The data:
Start of Block
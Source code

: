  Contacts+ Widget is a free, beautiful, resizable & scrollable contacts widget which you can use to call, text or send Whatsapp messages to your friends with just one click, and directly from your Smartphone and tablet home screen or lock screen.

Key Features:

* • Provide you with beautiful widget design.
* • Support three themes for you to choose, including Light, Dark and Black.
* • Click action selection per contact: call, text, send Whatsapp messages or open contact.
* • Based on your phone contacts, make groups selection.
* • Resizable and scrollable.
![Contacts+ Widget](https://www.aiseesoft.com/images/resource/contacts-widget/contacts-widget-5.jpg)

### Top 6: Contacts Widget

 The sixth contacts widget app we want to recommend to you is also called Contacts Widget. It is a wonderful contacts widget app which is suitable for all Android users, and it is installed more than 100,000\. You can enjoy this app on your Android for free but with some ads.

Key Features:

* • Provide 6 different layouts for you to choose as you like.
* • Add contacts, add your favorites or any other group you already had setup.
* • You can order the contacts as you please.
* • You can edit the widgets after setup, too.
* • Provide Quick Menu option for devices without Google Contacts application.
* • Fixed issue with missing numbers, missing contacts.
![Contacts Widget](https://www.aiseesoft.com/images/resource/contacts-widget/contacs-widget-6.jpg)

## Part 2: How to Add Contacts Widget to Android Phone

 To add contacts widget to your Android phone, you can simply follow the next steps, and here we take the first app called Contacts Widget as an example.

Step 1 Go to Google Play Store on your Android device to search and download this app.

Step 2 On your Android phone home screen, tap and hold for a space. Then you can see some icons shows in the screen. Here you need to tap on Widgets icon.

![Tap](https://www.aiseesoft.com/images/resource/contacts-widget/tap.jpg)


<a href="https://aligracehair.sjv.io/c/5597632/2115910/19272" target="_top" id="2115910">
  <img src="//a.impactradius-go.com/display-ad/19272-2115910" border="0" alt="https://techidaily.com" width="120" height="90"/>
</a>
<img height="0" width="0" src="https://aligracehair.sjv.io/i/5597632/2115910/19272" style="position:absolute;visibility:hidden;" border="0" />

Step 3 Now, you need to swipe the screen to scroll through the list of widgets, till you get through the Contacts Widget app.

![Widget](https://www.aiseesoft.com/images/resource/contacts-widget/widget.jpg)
End of Block
Retype exactly, and only, the lines above from the one where "beautiful widget design." occurs up to and including the one where "### Top 6: Contacts Widget" occurs.

* • Provide you with beautiful widget design.
* • Support three themes for you to choose, including Light, Dark and Black.
* • Click action selection per contact: call, text, send Whatsapp messages or open contact.
* • Based on your phone contacts, make groups selection.
* • Resizable and scrollable.
![Contacts+ Widget](https://www.aiseesoft.com/images/resource/contacts-widget/contacts-widget-5.jpg)

### Top 6: Contacts Widget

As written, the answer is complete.